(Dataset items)
--*--
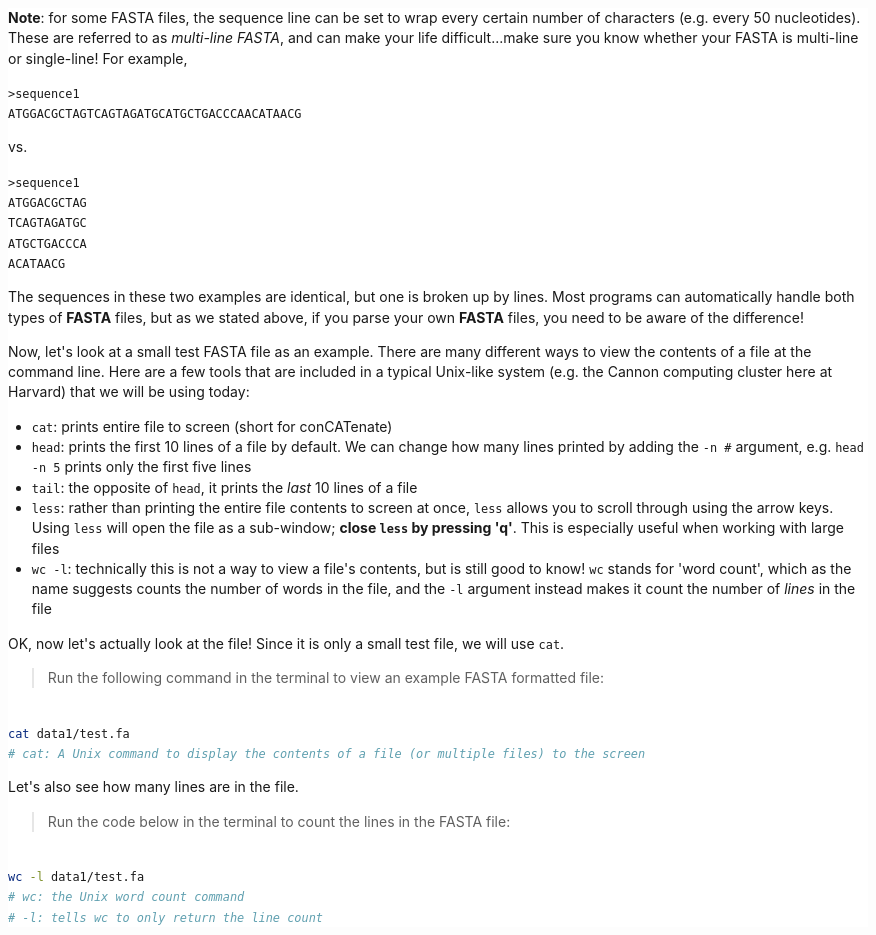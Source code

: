 **Note**: for some FASTA files, the sequence line can be set to wrap every certain number of characters (e.g. every 50 nucleotides). These are referred to as *multi-line FASTA*, and can make your life difficult...make sure you know whether your FASTA is multi-line or single-line! For example,

```
>sequence1
ATGGACGCTAGTCAGTAGATGCATGCTGACCCAACATAACG
```

vs.

```
>sequence1
ATGGACGCTAG
TCAGTAGATGC
ATGCTGACCCA
ACATAACG
```

The sequences in these two examples are identical, but one is broken up by lines. Most programs can automatically handle both types of **FASTA** files, but as we stated above, if you parse your own **FASTA** files, you need to be aware of the difference!

Now, let's look at a small test FASTA file as an example. There are many different ways to view the contents of a file at the command line. Here are a few tools that are included in a typical Unix-like system (e.g. the Cannon computing cluster here at Harvard) that we will be using today:

-   `cat`: prints entire file to screen (short for conCATenate)
-   `head`: prints the first 10 lines of a file by default. We can change how many lines printed by adding the `-n #` argument, e.g. `head -n 5` prints only the first five lines
-   `tail`: the opposite of `head`, it prints the *last* 10 lines of a file
-   `less`: rather than printing the entire file contents to screen at once, `less` allows you to scroll through using the arrow keys. Using `less` will open the file as a sub-window; **close `less` by pressing 'q'**. This is especially useful when working with large files
-   `wc -l`: technically this is not a way to view a file's contents, but is still good to know! `wc` stands for 'word count', which as the name suggests counts the number of words in the file, and the `-l` argument instead makes it count the number of *lines* in the file

OK, now let's actually look at the file! Since it is only a small test file, we will use `cat`.

> Run the following command in the terminal to view an example FASTA formatted file:

```bash

cat data1/test.fa
# cat: A Unix command to display the contents of a file (or multiple files) to the screen

```

Let's also see how many lines are in the file.

> Run the code below in the terminal to count the lines in the FASTA file:

```bash

wc -l data1/test.fa
# wc: the Unix word count command
# -l: tells wc to only return the line count

```
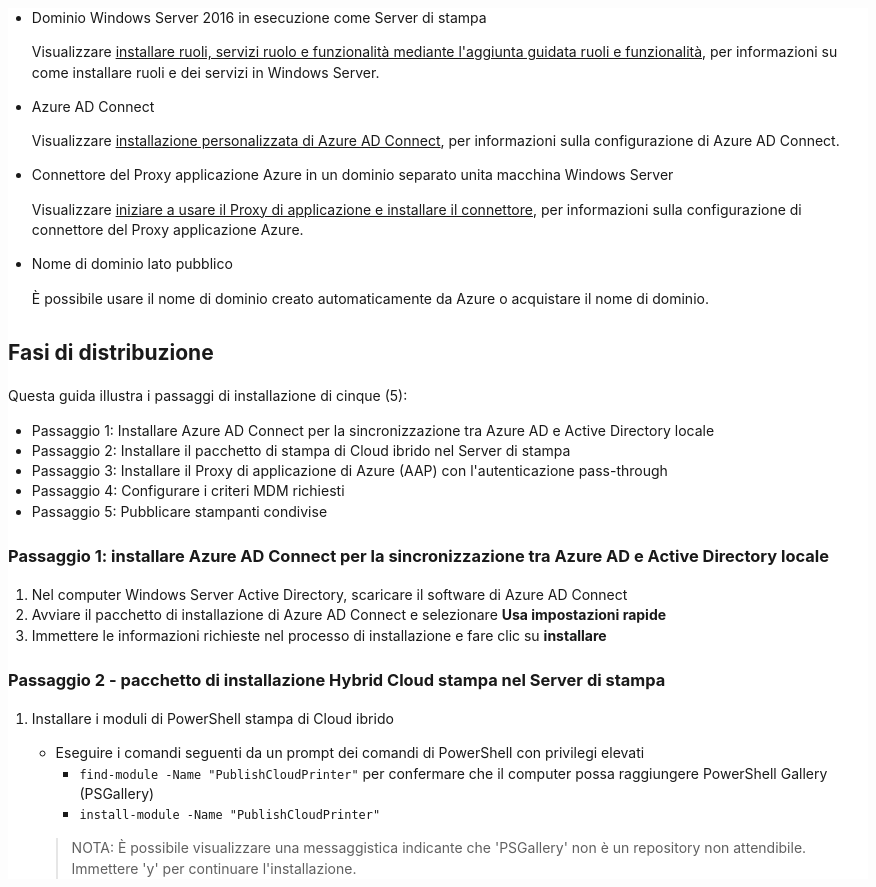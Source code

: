 -   Dominio Windows Server 2016 in esecuzione come Server di stampa
    
    Visualizzare [installare ruoli, servizi ruolo e funzionalità mediante l'aggiunta guidata ruoli e funzionalità](https://docs.microsoft.com/windows-server/administration/server-manager/install-or-uninstall-roles-role-services-or-features#BKMK_installarfw), per informazioni su come installare ruoli e dei servizi in Windows Server.

-   Azure AD Connect
    
    Visualizzare [installazione personalizzata di Azure AD Connect](https://docs.microsoft.com/azure/active-directory/connect/active-directory-aadconnect-get-started-custom), per informazioni sulla configurazione di Azure AD Connect.

-   Connettore del Proxy applicazione Azure in un dominio separato unita macchina Windows Server
    
    Visualizzare [iniziare a usare il Proxy di applicazione e installare il connettore](https://docs.microsoft.com/azure/active-directory/active-directory-application-proxy-enable), per informazioni sulla configurazione di connettore del Proxy applicazione Azure.

-   Nome di dominio lato pubblico
    
    È possibile usare il nome di dominio creato automaticamente da Azure o acquistare il nome di dominio.

## <a name="deployment-steps"></a>Fasi di distribuzione

Questa guida illustra i passaggi di installazione di cinque (5):

- Passaggio 1: Installare Azure AD Connect per la sincronizzazione tra Azure AD e Active Directory locale
- Passaggio 2: Installare il pacchetto di stampa di Cloud ibrido nel Server di stampa
- Passaggio 3: Installare il Proxy di applicazione di Azure (AAP) con l'autenticazione pass-through
- Passaggio 4: Configurare i criteri MDM richiesti
- Passaggio 5: Pubblicare stampanti condivise

### <a name="step-1---install-azure-ad-connect-to-sync-between-azure-ad-and-on-premises-ad"></a>Passaggio 1: installare Azure AD Connect per la sincronizzazione tra Azure AD e Active Directory locale
1. Nel computer Windows Server Active Directory, scaricare il software di Azure AD Connect
2. Avviare il pacchetto di installazione di Azure AD Connect e selezionare **Usa impostazioni rapide**
3. Immettere le informazioni richieste nel processo di installazione e fare clic su **installare**

### <a name="step-2---install-hybrid-cloud-print-package-on-the-print-server"></a>Passaggio 2 - pacchetto di installazione Hybrid Cloud stampa nel Server di stampa

1. Installare i moduli di PowerShell stampa di Cloud ibrido
    -  Eseguire i comandi seguenti da un prompt dei comandi di PowerShell con privilegi elevati
        - `find-module -Name "PublishCloudPrinter"` per confermare che il computer possa raggiungere PowerShell Gallery (PSGallery)
        - `install-module -Name "PublishCloudPrinter"`

    > NOTA: È possibile visualizzare una messaggistica indicante che 'PSGallery' non è un repository non attendibile.  Immettere 'y' per continuare l'installazione.
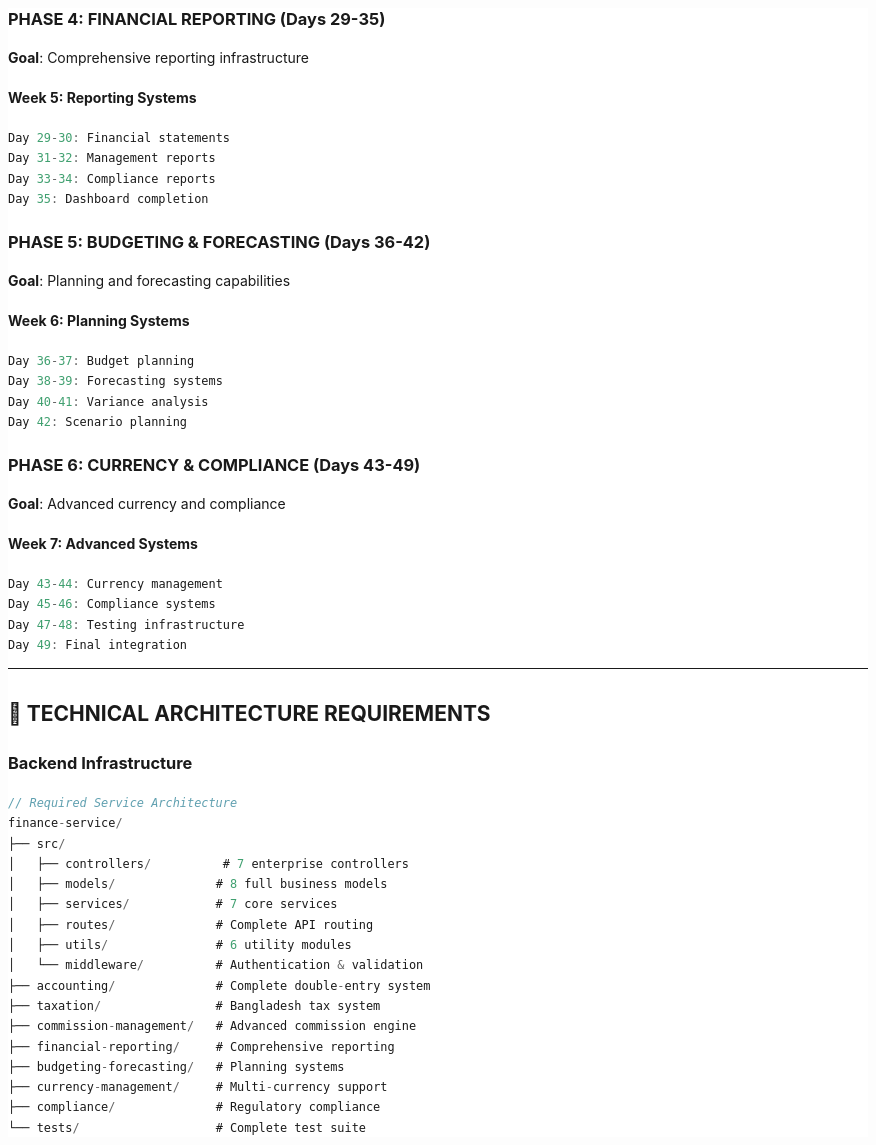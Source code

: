 ### **PHASE 4: FINANCIAL REPORTING (Days 29-35)**
**Goal**: Comprehensive reporting infrastructure

#### Week 5: Reporting Systems
```typescript
Day 29-30: Financial statements
Day 31-32: Management reports
Day 33-34: Compliance reports
Day 35: Dashboard completion
```

### **PHASE 5: BUDGETING & FORECASTING (Days 36-42)**
**Goal**: Planning and forecasting capabilities

#### Week 6: Planning Systems
```typescript
Day 36-37: Budget planning
Day 38-39: Forecasting systems
Day 40-41: Variance analysis
Day 42: Scenario planning
```

### **PHASE 6: CURRENCY & COMPLIANCE (Days 43-49)**
**Goal**: Advanced currency and compliance

#### Week 7: Advanced Systems
```typescript
Day 43-44: Currency management
Day 45-46: Compliance systems
Day 47-48: Testing infrastructure
Day 49: Final integration
```

---

## 🔧 TECHNICAL ARCHITECTURE REQUIREMENTS

### **Backend Infrastructure**
```typescript
// Required Service Architecture
finance-service/
├── src/
│   ├── controllers/          # 7 enterprise controllers
│   ├── models/              # 8 full business models
│   ├── services/            # 7 core services
│   ├── routes/              # Complete API routing
│   ├── utils/               # 6 utility modules
│   └── middleware/          # Authentication & validation
├── accounting/              # Complete double-entry system
├── taxation/                # Bangladesh tax system
├── commission-management/   # Advanced commission engine
├── financial-reporting/     # Comprehensive reporting
├── budgeting-forecasting/   # Planning systems
├── currency-management/     # Multi-currency support
├── compliance/              # Regulatory compliance
└── tests/                   # Complete test suite
```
--*--
■ Directions for this task ■
Collect each line above holding the string "services".

■ Your solution ■
    Visualizzare [installare ruoli, servizi ruolo e funzionalità mediante l'aggiunta guidata ruoli e funzionalità](https://docs.microsoft.com/windows-server/administration/server-manager/install-or-uninstall-roles-role-services-or-features#BKMK_installarfw), per informazioni su come installare ruoli e dei servizi in Windows Server.
│   ├── services/            # 7 core services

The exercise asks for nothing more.